Fishing Nets Lost Every Year Enough To Cover South Carolina: ‘Staggering’

Fishing Nets Lost Every Year Enough To Cover South Carolina: ‘Staggering’

The total size of fishing nets lost or discarded in the ocean every single year is equal to the size of South Carolina, scientists have estimated.

Designed to be durable and long-lasting, lost or discarded fishing gear is a major contributor to ocean pollution and its harmful effects can be seen in the estimated 300,000 whales and dolphins that are killed due to fishing gear entanglement annually, according to the World Wildlife Fund (WWF).

Lost fishing gear also produces an alarming amount of microplastics—tiny, pervasive plastic particles that have increasingly been found almost everywhere on Earth, from the summit of Mount Everest to the fetuses of pregnant women.
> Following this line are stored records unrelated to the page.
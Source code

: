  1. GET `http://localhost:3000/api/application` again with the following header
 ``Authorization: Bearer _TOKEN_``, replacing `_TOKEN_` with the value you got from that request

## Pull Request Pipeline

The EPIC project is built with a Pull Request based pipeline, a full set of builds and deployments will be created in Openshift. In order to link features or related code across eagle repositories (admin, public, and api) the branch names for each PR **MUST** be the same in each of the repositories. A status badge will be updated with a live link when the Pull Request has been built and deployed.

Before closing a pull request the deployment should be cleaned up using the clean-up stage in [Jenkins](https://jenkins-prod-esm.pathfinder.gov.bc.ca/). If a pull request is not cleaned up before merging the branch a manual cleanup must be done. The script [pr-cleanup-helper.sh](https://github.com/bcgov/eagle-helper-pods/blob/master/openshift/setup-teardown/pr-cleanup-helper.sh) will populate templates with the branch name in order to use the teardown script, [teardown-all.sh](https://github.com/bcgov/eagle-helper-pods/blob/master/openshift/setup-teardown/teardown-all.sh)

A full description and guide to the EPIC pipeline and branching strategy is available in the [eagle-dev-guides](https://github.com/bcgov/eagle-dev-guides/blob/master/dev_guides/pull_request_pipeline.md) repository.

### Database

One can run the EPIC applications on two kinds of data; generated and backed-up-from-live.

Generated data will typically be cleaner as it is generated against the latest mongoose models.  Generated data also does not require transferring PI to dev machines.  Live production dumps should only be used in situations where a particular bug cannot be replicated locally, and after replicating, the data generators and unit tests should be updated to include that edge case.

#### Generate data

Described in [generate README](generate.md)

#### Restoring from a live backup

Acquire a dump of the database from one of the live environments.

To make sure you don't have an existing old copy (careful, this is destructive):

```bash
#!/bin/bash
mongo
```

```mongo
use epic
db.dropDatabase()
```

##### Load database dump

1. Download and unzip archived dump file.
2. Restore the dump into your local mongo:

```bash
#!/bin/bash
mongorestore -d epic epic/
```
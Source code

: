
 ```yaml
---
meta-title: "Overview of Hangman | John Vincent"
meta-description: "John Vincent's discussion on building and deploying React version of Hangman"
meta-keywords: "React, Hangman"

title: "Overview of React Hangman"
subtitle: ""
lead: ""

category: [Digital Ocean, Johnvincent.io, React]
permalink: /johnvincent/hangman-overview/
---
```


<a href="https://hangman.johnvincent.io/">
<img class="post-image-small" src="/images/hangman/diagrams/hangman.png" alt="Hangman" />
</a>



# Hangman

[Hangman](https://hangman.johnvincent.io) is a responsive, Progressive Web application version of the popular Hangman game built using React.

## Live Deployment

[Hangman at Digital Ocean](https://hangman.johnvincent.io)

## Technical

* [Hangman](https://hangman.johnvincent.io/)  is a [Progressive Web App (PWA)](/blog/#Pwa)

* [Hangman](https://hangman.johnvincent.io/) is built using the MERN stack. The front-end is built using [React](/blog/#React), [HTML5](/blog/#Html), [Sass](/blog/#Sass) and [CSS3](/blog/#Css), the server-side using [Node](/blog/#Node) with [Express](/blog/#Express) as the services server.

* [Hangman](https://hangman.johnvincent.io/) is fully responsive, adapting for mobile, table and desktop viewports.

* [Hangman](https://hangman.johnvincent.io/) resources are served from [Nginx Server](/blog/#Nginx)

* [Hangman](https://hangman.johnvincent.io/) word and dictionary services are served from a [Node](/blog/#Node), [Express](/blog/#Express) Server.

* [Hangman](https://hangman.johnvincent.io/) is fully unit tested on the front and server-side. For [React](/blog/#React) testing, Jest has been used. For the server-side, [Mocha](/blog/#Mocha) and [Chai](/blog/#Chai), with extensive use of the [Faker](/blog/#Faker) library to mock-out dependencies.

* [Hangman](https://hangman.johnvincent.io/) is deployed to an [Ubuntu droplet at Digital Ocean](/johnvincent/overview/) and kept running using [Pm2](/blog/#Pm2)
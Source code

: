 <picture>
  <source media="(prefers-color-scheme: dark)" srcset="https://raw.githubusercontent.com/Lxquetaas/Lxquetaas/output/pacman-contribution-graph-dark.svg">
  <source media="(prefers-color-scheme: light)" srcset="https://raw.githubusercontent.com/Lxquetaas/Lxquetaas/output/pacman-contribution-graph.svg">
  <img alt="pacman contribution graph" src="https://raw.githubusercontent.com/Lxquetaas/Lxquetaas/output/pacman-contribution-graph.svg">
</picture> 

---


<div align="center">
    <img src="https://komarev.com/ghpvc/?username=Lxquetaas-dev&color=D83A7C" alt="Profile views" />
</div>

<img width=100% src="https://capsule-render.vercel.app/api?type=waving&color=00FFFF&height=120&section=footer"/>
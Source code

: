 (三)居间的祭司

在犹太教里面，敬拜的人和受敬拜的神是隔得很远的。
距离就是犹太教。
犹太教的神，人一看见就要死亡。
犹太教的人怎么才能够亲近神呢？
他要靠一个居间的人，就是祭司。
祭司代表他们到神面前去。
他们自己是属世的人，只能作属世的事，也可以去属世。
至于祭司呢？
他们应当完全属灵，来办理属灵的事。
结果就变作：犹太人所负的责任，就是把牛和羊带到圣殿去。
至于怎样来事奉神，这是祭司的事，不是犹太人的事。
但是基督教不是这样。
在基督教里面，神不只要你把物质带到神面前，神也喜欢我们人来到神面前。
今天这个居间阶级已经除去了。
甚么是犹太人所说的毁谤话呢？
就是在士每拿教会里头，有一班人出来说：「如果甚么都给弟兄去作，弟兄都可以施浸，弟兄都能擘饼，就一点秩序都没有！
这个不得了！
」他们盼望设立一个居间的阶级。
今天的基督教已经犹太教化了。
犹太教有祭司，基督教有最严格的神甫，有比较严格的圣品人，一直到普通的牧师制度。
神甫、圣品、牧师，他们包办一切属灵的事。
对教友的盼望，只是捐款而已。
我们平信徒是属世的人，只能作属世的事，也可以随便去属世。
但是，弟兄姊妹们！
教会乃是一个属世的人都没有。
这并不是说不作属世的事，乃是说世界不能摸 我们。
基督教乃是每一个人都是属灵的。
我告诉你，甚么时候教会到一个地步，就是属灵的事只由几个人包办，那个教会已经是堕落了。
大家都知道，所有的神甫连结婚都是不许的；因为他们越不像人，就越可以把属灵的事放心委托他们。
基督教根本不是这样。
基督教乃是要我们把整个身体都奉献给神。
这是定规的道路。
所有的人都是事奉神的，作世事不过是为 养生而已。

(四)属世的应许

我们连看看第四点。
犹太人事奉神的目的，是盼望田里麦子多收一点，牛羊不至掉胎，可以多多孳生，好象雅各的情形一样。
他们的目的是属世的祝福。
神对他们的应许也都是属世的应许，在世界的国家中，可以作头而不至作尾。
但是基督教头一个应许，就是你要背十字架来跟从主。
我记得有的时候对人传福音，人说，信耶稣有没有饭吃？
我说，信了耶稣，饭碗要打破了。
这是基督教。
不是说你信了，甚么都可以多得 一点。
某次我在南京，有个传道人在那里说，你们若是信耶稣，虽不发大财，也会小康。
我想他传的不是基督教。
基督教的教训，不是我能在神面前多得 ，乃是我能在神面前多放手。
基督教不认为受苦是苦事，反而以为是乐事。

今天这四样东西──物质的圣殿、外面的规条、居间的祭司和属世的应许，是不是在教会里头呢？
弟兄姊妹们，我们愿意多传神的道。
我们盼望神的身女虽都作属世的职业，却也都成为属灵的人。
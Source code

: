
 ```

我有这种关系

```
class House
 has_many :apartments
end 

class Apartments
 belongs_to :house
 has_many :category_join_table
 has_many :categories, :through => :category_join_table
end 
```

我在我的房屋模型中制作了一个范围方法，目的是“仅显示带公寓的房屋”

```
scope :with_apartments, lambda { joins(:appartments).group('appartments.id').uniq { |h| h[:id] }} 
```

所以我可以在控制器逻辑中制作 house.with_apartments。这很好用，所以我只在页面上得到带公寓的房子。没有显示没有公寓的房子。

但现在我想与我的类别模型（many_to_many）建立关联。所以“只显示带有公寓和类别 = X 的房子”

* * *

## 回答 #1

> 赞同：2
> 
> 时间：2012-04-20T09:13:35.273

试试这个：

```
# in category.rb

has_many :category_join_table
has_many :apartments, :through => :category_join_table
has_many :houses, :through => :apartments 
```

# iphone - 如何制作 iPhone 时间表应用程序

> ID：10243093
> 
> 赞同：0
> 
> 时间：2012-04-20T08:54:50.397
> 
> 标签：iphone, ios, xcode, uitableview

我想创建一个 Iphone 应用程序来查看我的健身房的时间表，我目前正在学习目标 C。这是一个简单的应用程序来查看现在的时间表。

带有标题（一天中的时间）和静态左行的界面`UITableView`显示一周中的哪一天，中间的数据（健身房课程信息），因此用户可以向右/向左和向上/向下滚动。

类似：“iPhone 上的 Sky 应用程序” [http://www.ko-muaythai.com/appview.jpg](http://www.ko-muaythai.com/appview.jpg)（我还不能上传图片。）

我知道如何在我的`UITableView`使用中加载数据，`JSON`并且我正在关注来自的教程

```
One study found that the fishing fleet of the United Kingdom alone may be releasing anywhere from 326 million to 17 billion microplastic fragments from fishing rope every year.

Fisherman with net and South Carolina map
Left: A stock photo shows a fisherman pulling a fishing net. Right: South Carolina seen on a map. An October, 2022 study has estimated the total size of fishing nets lost or discarded annually is roughly the same as the size of South Carolina at around 30,000 square miles.
Getty/SorinVidis/risamay

In a new study published in the journal Science Advances on October 12, researchers in Australia calculated that a staggering 75,000 square kilometers (28,957 sq. miles) of purse seine nets—a large wall of netting that is deployed around an entire area of fish—may be lost to the ocean every year.

This is in addition to just under 3,000 square kilometers (1,158 sq. miles) of gillnets and 218 square kilometers (84 sq. miles) of trawl nets.

Taken together, this area of netting is around the same size as the U.S. states of Maine or South Carolina in terms of square miles.

The pollution does not stop there. The researchers also estimated that 459,555 miles of longline fishing line is lost to the ocean annually—enough to stretch from Earth to the moon and nearly all the way back again—as well as 25 million pots and traps.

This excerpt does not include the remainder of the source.